##### Stored data #####

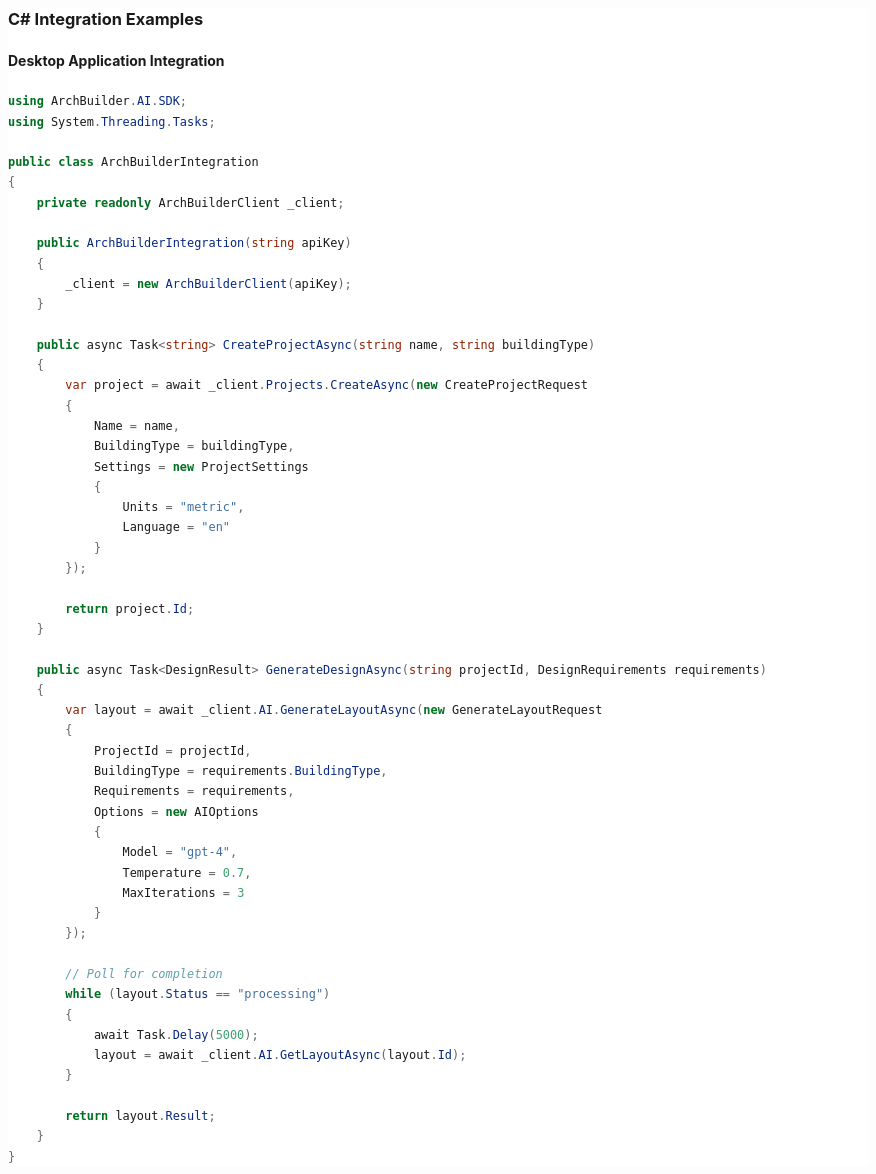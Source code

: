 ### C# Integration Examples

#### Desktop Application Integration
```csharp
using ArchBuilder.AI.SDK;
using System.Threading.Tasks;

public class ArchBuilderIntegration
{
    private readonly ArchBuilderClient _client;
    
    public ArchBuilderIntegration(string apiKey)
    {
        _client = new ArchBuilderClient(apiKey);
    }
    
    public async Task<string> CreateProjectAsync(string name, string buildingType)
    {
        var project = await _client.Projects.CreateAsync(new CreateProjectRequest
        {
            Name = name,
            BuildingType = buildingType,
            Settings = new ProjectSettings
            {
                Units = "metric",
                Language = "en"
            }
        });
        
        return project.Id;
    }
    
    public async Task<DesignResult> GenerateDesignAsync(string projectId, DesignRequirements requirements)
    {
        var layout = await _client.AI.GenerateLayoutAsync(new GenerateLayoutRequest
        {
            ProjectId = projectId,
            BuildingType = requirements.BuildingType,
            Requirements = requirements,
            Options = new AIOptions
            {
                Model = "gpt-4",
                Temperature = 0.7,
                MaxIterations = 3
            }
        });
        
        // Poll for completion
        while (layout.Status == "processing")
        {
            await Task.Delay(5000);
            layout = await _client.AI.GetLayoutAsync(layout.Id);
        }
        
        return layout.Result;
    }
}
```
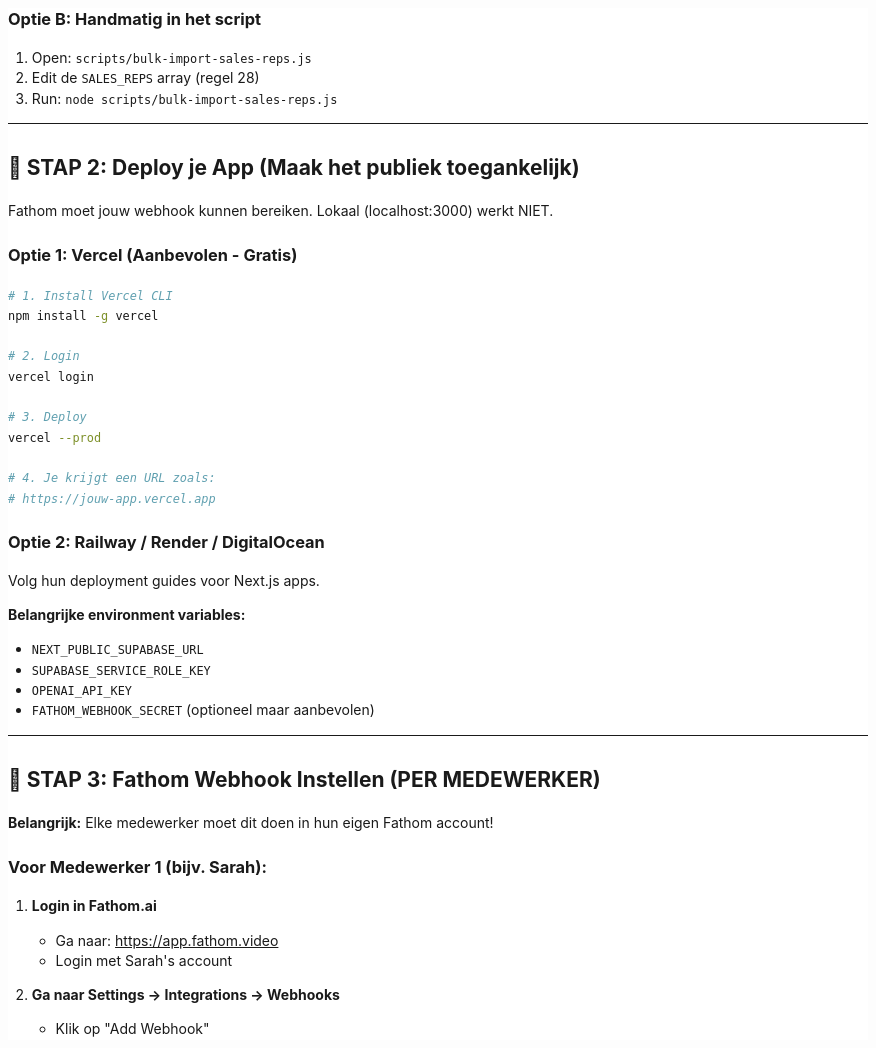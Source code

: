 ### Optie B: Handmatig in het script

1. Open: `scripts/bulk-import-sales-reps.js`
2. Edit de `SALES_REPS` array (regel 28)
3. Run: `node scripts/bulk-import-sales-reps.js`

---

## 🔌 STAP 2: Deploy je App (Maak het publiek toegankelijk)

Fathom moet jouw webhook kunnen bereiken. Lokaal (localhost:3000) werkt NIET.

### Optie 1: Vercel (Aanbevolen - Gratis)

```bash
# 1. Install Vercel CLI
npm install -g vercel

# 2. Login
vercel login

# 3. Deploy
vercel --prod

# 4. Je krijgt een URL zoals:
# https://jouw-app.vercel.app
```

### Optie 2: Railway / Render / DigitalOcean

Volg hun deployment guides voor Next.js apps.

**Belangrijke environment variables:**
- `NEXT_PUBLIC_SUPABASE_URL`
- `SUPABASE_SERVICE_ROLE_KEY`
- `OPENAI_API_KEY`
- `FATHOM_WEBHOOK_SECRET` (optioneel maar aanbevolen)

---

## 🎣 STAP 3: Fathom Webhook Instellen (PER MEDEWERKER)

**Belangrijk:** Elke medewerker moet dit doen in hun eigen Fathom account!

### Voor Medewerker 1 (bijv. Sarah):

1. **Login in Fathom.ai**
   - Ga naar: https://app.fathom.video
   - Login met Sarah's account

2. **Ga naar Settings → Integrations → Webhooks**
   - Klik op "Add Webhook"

#####

Work instruction:
If any entry holds a picture, drop the picture and copy everything else exactly.

Expected answer:
Source code

: ### C# Integration Examples

#### Desktop Application Integration
```csharp
using ArchBuilder.AI.SDK;
using System.Threading.Tasks;

public class ArchBuilderIntegration
{
    private readonly ArchBuilderClient _client;
    
    public ArchBuilderIntegration(string apiKey)
    {
        _client = new ArchBuilderClient(apiKey);
    }
    
    public async Task<string> CreateProjectAsync(string name, string buildingType)
    {
        var project = await _client.Projects.CreateAsync(new CreateProjectRequest
        {
            Name = name,
            BuildingType = buildingType,
            Settings = new ProjectSettings
            {
                Units = "metric",
                Language = "en"
            }
        });
        
        return project.Id;
    }
    
    public async Task<DesignResult> GenerateDesignAsync(string projectId, DesignRequirements requirements)
    {
        var layout = await _client.AI.GenerateLayoutAsync(new GenerateLayoutRequest
        {
            ProjectId = projectId,
            BuildingType = requirements.BuildingType,
            Requirements = requirements,
            Options = new AIOptions
            {
                Model = "gpt-4",
                Temperature = 0.7,
                MaxIterations = 3
            }
        });
        
        // Poll for completion
        while (layout.Status == "processing")
        {
            await Task.Delay(5000);
            layout = await _client.AI.GetLayoutAsync(layout.Id);
        }
        
        return layout.Result;
    }
}
```
Source code

: ### Optie B: Handmatig in het script

1. Open: `scripts/bulk-import-sales-reps.js`
2. Edit de `SALES_REPS` array (regel 28)
3. Run: `node scripts/bulk-import-sales-reps.js`

---

## 🔌 STAP 2: Deploy je App (Maak het publiek toegankelijk)

Fathom moet jouw webhook kunnen bereiken. Lokaal (localhost:3000) werkt NIET.

### Optie 1: Vercel (Aanbevolen - Gratis)

```bash
# 1. Install Vercel CLI
npm install -g vercel

# 2. Login
vercel login

# 3. Deploy
vercel --prod

# 4. Je krijgt een URL zoals:
# https://jouw-app.vercel.app
```

### Optie 2: Railway / Render / DigitalOcean

Volg hun deployment guides voor Next.js apps.

**Belangrijke environment variables:**
- `NEXT_PUBLIC_SUPABASE_URL`
- `SUPABASE_SERVICE_ROLE_KEY`
- `OPENAI_API_KEY`
- `FATHOM_WEBHOOK_SECRET` (optioneel maar aanbevolen)

---

## 🎣 STAP 3: Fathom Webhook Instellen (PER MEDEWERKER)

**Belangrijk:** Elke medewerker moet dit doen in hun eigen Fathom account!

### Voor Medewerker 1 (bijv. Sarah):

1. **Login in Fathom.ai**
   - Ga naar: https://app.fathom.video
   - Login met Sarah's account

2. **Ga naar Settings → Integrations → Webhooks**
   - Klik op "Add Webhook"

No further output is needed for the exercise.